(Task objective): Restate word for word the lines beginning with the one that contains "## Installation script" and ending at the bottom of the records below, both included.

Segment Start: Records for this task

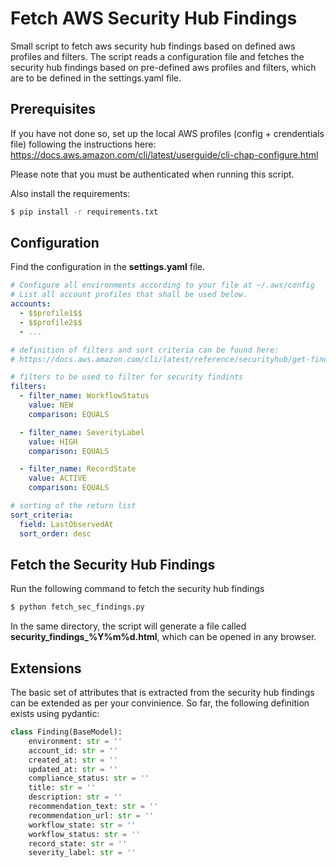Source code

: # Fetch AWS Security Hub Findings

Small script to fetch aws security hub findings based on defined aws profiles and filters. The script reads a configuration file and fetches the security hub findings based on pre-defined aws profiles and filters, which are to be defined in the settings.yaml file. 

## Prerequisites
If you have not done so, set up the local AWS profiles (config + crendentials file) following the instructions here: https://docs.aws.amazon.com/cli/latest/userguide/cli-chap-configure.html 

Please note that you must be authenticated when running this script. 

Also install the requirements:
```bash
$ pip install -r requirements.txt
```

## Configuration
Find the configuration in the **settings.yaml** file.
```yaml
# Configure all environments according to your file at ~/.aws/config
# List all account profiles that shall be used below.
accounts:
  - $$profile1$$
  - $$profile2$$
  - ...

# definition of filters and sort criteria can be found here:
# https://docs.aws.amazon.com/cli/latest/reference/securityhub/get-findings.html

# filters to be used to filter for security findints
filters:
  - filter_name: WorkflowStatus
    value: NEW
    comparison: EQUALS

  - filter_name: SeverityLabel
    value: HIGH
    comparison: EQUALS

  - filter_name: RecordState
    value: ACTIVE
    comparison: EQUALS

# sorting of the return list
sort_criteria:
  field: LastObservedAt
  sort_order: desc
```

## Fetch the Security Hub Findings
Run the following command to fetch the security hub findings
```bash
$ python fetch_sec_findings.py
```

In the same directory, the script will generate a file called **security_findings_%Y%m%d.html**, which can be opened in any browser. 

## Extensions
The basic set of attributes that is extracted from the security hub findings can be extended as per your convinience. So far, the following definition exists using pydantic:

```python
class Finding(BaseModel):
    environment: str = ''
    account_id: str = ''
    created_at: str = ''
    updated_at: str = ''
    compliance_status: str = ''
    title: str = ''
    description: str = ''
    recommendation_text: str = ''
    recommendation_url: str = ''
    workflow_state: str = ''
    workflow_status: str = ''
    record_state: str = ''
    severity_label: str = ''
```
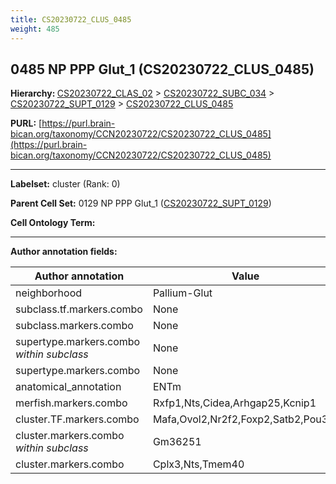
 ```yaml
---
title: CS20230722_CLUS_0485
weight: 485
---
```

## 0485 NP PPP Glut_1 (CS20230722_CLUS_0485)
<b>Hierarchy: </b>
[CS20230722_CLAS_02](../CS20230722_CLAS_02) >
[CS20230722_SUBC_034](../CS20230722_SUBC_034) >
[CS20230722_SUPT_0129](../CS20230722_SUPT_0129) >
[CS20230722_CLUS_0485](../CS20230722_CLUS_0485)

**PURL:** [https://purl.brain-bican.org/taxonomy/CCN20230722/CS20230722_CLUS_0485](https://purl.brain-bican.org/taxonomy/CCN20230722/CS20230722_CLUS_0485)

---


**Labelset:** cluster (Rank: 0)

**Parent Cell Set:** 0129 NP PPP Glut_1 ([CS20230722_SUPT_0129](../CS20230722_SUPT_0129))



**Cell Ontology Term:** 

[MARKER GENES.]: #


---

[TRANSFERRED ANNOTATIONS.]: #


[AUTHOR ANNOTATION FIELDS.]: #


**Author annotation fields:**

| Author annotation | Value |
|-------------------|-------|
|neighborhood|Pallium-Glut|
|subclass.tf.markers.combo|None|
|subclass.markers.combo|None|
|supertype.markers.combo _within subclass_|None|
|supertype.markers.combo|None|
|anatomical_annotation|ENTm|
|merfish.markers.combo|Rxfp1,Nts,Cidea,Arhgap25,Kcnip1|
|cluster.TF.markers.combo|Mafa,Ovol2,Nr2f2,Foxp2,Satb2,Pou3f3|
|cluster.markers.combo _within subclass_|Gm36251|
|cluster.markers.combo|Cplx3,Nts,Tmem40|
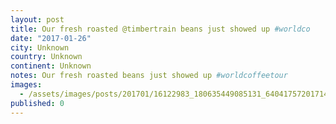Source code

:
 ```yaml
---
layout: post
title: Our fresh roasted @timbertrain beans just showed up #worldco
date: "2017-01-26"
city: Unknown
country: Unknown
continent: Unknown
notes: Our fresh roasted beans just showed up #worldcoffeetour
images:
  - /assets/images/posts/201701/16122983_180635449085131_6404175720171438080_n_17870066821062140.jpg
published: 0
---
```

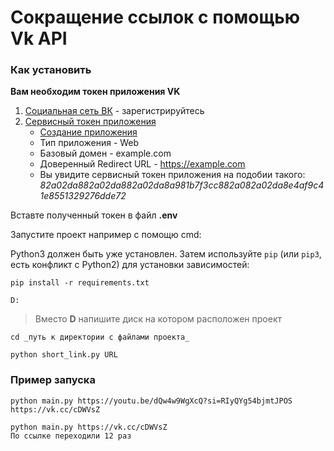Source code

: # Сокращение ссылок с помощью Vk API

### Как установить

**Вам необходим токен приложения VK**
1. [Социальная сеть ВК](https://vk.com/) - зарегистрируйтесь
1. [Сервисный токен приложения](https://id.vk.com/about/business/go/docs/ru/vkid/latest/vk-id/tokens/service-token)
    - [Создание приложения](https://id.vk.com/about/business/go/docs/ru/vkid/latest/vk-id/connection/create-application)
    - Тип приложения - Web
    - Базовый домен - example.com
    - Доверенный Redirect URL - https://example.com
    - Вы увидите сервисный токен приложения на подобии такого: _82a02da882a02da882a02da8a981b7f3cc882a082a02da8e4af9c41e8551329276dde72_

Вставте полученный токен в файл **.env**  

Запустите проект например с помощю cmd:

Python3 должен быть уже установлен. 
Затем используйте `pip` (или `pip3`, есть конфликт с Python2) для установки зависимостей:
```
pip install -r requirements.txt
```

```
D:
```
>Вместо **D** напишите диск на котором расположен проект
```
cd _путь к директории с файлами проекта_
```
```
python short_link.py URL
```

### Пример запуска

```
python main.py https://youtu.be/dQw4w9WgXcQ?si=RIyQYg54bjmtJPOS
https://vk.cc/cDWVsZ
```

```
python main.py https://vk.cc/cDWVsZ
По ссылке переходили 12 раз
```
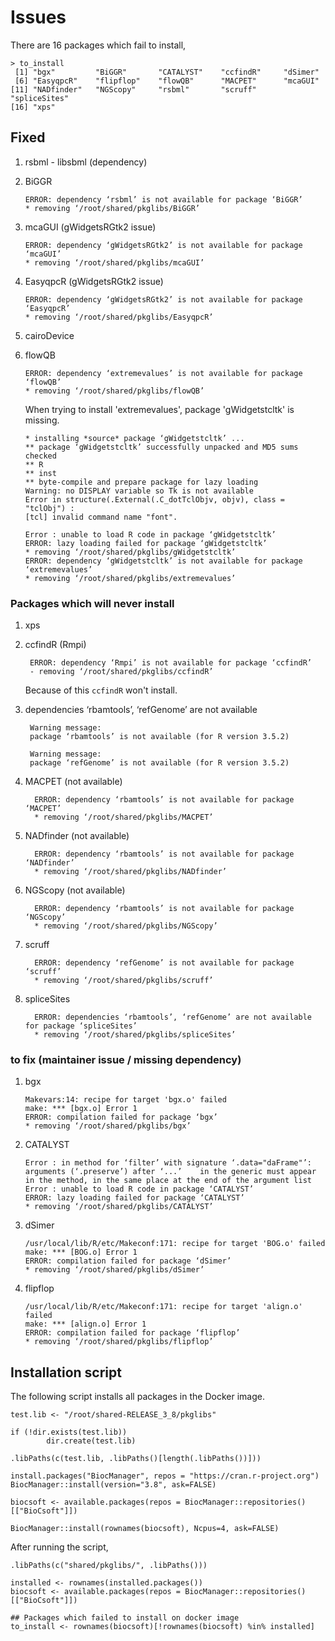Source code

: # Issues

There are 16 packages which fail to install,

```
> to_install
 [1] "bgx"         "BiGGR"       "CATALYST"    "ccfindR"     "dSimer"
 [6] "EasyqpcR"    "flipflop"    "flowQB"      "MACPET"      "mcaGUI"
[11] "NADfinder"   "NGScopy"     "rsbml"       "scruff"      "spliceSites"
[16] "xps"
```

## Fixed

1. rsbml - libsbml (dependency)

2. BiGGR

       ERROR: dependency ‘rsbml’ is not available for package ‘BiGGR’
       * removing ‘/root/shared/pkglibs/BiGGR’

3. mcaGUI (gWidgetsRGtk2 issue)

       ERROR: dependency ‘gWidgetsRGtk2’ is not available for package ‘mcaGUI’
       * removing ‘/root/shared/pkglibs/mcaGUI’

4. EasyqpcR (gWidgetsRGtk2 issue)

       ERROR: dependency ‘gWidgetsRGtk2’ is not available for package ‘EasyqpcR’
       * removing ‘/root/shared/pkglibs/EasyqpcR’

5. cairoDevice

6. flowQB

       ERROR: dependency ‘extremevalues’ is not available for package ‘flowQB’
       * removing ‘/root/shared/pkglibs/flowQB’

   When trying to install 'extremevalues', package 'gWidgetstcltk' is
   missing.

       * installing *source* package ‘gWidgetstcltk’ ...
       ** package ‘gWidgetstcltk’ successfully unpacked and MD5 sums checked
       ** R
       ** inst
       ** byte-compile and prepare package for lazy loading
       Warning: no DISPLAY variable so Tk is not available
       Error in structure(.External(.C_dotTclObjv, objv), class = "tclObj") :
       [tcl] invalid command name "font".

       Error : unable to load R code in package ‘gWidgetstcltk’
       ERROR: lazy loading failed for package ‘gWidgetstcltk’
       * removing ‘/root/shared/pkglibs/gWidgetstcltk’
       ERROR: dependency ‘gWidgetstcltk’ is not available for package ‘extremevalues’
       * removing ‘/root/shared/pkglibs/extremevalues’

### Packages which will never install

1. xps

2. ccfindR  (Rmpi)

        ERROR: dependency ‘Rmpi’ is not available for package ‘ccfindR’
        - removing ‘/root/shared/pkglibs/ccfindR’

   Because of this `ccfindR` won't install.

3. dependencies ‘rbamtools’, ‘refGenome’ are not available

        Warning message:
        package ‘rbamtools’ is not available (for R version 3.5.2)

        Warning message:
        package ‘refGenome’ is not available (for R version 3.5.2)

  1. MACPET (not available)

           ERROR: dependency ‘rbamtools’ is not available for package ‘MACPET’
           * removing ‘/root/shared/pkglibs/MACPET’

  1. NADfinder (not available)

           ERROR: dependency ‘rbamtools’ is not available for package ‘NADfinder’
           * removing ‘/root/shared/pkglibs/NADfinder’

  1. NGScopy (not available)

           ERROR: dependency ‘rbamtools’ is not available for package ‘NGScopy’
           * removing ‘/root/shared/pkglibs/NGScopy’

  1. scruff

           ERROR: dependency ‘refGenome’ is not available for package ‘scruff’
           * removing ‘/root/shared/pkglibs/scruff’

  1. spliceSites

           ERROR: dependencies ‘rbamtools’, ‘refGenome’ are not available for package ‘spliceSites’
           * removing ‘/root/shared/pkglibs/spliceSites’

### to fix (maintainer issue / missing dependency)

1. bgx

       Makevars:14: recipe for target 'bgx.o' failed
       make: *** [bgx.o] Error 1
       ERROR: compilation failed for package ‘bgx’
       * removing ‘/root/shared/pkglibs/bgx’

2. CATALYST

       Error : in method for ‘filter’ with signature ‘.data="daFrame"’:  arguments (‘.preserve’) after ‘...’	in the generic must appear in the method, in the same place at the end of the argument list
       Error : unable to load R code in package ‘CATALYST’
       ERROR: lazy loading failed for package ‘CATALYST’
       * removing ‘/root/shared/pkglibs/CATALYST’

3. dSimer

       /usr/local/lib/R/etc/Makeconf:171: recipe for target 'BOG.o' failed
       make: *** [BOG.o] Error 1
       ERROR: compilation failed for package ‘dSimer’
       * removing ‘/root/shared/pkglibs/dSimer’

4. flipflop

       /usr/local/lib/R/etc/Makeconf:171: recipe for target 'align.o' failed
       make: *** [align.o] Error 1
       ERROR: compilation failed for package ‘flipflop’
       * removing ‘/root/shared/pkglibs/flipflop’

## Installation script

The following script installs all packages in the Docker image.

```
test.lib <- "/root/shared-RELEASE_3_8/pkglibs"

if (!dir.exists(test.lib))
       	dir.create(test.lib)

.libPaths(c(test.lib, .libPaths()[length(.libPaths())]))

install.packages("BiocManager", repos = "https://cran.r-project.org")
BiocManager::install(version="3.8", ask=FALSE)

biocsoft <- available.packages(repos = BiocManager::repositories()[["BioCsoft"]])

BiocManager::install(rownames(biocsoft), Ncpus=4, ask=FALSE)
```

After running the script,

```
.libPaths(c("shared/pkglibs/", .libPaths()))

installed <- rownames(installed.packages())
biocsoft <- available.packages(repos = BiocManager::repositories()[["BioCsoft"]])

## Packages which failed to install on docker image
to_install <- rownames(biocsoft)[!rownames(biocsoft) %in% installed]
```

Segment End: Records for this task

(Exercise result):
## Installation script

The following script installs all packages in the Docker image.

```
test.lib <- "/root/shared-RELEASE_3_8/pkglibs"

if (!dir.exists(test.lib))
       	dir.create(test.lib)

.libPaths(c(test.lib, .libPaths()[length(.libPaths())]))

install.packages("BiocManager", repos = "https://cran.r-project.org")
BiocManager::install(version="3.8", ask=FALSE)

biocsoft <- available.packages(repos = BiocManager::repositories()[["BioCsoft"]])

BiocManager::install(rownames(biocsoft), Ncpus=4, ask=FALSE)
```

After running the script,

```
.libPaths(c("shared/pkglibs/", .libPaths()))

installed <- rownames(installed.packages())
biocsoft <- available.packages(repos = BiocManager::repositories()[["BioCsoft"]])

## Packages which failed to install on docker image
to_install <- rownames(biocsoft)[!rownames(biocsoft) %in% installed]
```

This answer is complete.